-- Source data --
□ □ □

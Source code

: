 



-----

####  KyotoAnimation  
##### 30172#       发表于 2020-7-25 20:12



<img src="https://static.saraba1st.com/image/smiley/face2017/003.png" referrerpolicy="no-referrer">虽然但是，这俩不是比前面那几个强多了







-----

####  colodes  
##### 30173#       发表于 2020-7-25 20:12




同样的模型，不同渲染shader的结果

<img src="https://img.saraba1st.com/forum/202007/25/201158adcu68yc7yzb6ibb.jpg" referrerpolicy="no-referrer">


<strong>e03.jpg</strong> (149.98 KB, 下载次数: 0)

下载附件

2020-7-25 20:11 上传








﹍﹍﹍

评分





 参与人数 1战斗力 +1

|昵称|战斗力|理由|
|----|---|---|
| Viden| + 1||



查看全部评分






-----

□ □ □

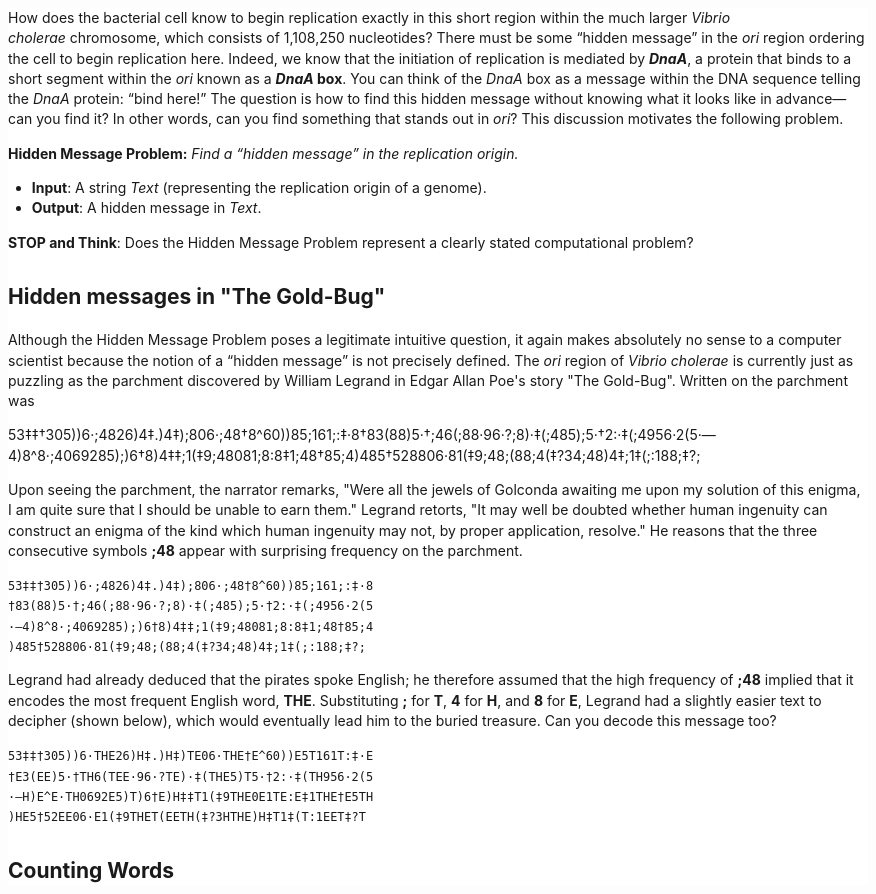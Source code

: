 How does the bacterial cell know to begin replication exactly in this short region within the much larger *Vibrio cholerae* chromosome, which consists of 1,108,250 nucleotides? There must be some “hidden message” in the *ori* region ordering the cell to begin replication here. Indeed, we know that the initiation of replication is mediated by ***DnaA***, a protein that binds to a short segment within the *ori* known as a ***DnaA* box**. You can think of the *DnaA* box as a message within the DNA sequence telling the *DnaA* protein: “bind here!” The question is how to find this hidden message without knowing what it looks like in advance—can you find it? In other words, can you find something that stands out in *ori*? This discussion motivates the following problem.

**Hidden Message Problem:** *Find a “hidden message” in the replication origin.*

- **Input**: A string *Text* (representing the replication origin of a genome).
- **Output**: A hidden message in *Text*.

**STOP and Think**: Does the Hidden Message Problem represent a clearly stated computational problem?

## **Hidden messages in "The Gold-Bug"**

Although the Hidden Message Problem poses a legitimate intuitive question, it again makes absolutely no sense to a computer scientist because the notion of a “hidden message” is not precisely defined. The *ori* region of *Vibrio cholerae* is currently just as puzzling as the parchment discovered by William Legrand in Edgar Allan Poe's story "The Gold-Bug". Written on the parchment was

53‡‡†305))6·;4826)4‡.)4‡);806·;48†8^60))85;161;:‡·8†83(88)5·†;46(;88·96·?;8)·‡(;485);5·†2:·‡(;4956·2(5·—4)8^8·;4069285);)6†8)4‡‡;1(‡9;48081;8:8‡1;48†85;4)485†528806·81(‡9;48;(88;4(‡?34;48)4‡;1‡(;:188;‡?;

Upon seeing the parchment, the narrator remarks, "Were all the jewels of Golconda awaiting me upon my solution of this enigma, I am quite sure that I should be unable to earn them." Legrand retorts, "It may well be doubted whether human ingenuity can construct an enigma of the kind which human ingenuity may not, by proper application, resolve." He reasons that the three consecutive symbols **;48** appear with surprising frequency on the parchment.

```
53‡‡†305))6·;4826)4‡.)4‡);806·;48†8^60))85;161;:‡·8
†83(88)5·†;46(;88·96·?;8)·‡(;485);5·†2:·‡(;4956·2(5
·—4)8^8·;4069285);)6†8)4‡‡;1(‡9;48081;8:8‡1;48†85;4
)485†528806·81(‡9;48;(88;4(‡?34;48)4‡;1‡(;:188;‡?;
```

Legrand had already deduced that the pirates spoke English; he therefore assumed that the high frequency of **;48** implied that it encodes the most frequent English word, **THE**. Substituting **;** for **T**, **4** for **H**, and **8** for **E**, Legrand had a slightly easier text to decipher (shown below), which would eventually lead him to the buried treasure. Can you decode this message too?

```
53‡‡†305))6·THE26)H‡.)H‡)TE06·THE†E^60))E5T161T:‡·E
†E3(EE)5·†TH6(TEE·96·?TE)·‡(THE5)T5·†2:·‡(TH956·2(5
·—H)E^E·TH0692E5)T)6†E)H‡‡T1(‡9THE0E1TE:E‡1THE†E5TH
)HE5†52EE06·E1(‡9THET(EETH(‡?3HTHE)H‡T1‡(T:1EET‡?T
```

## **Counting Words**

□ □ □

Every line above holding the string "origin" should be listed.

-- Task result --
**Hidden Message Problem:** *Find a “hidden message” in the replication origin.*
- **Input**: A string *Text* (representing the replication origin of a genome).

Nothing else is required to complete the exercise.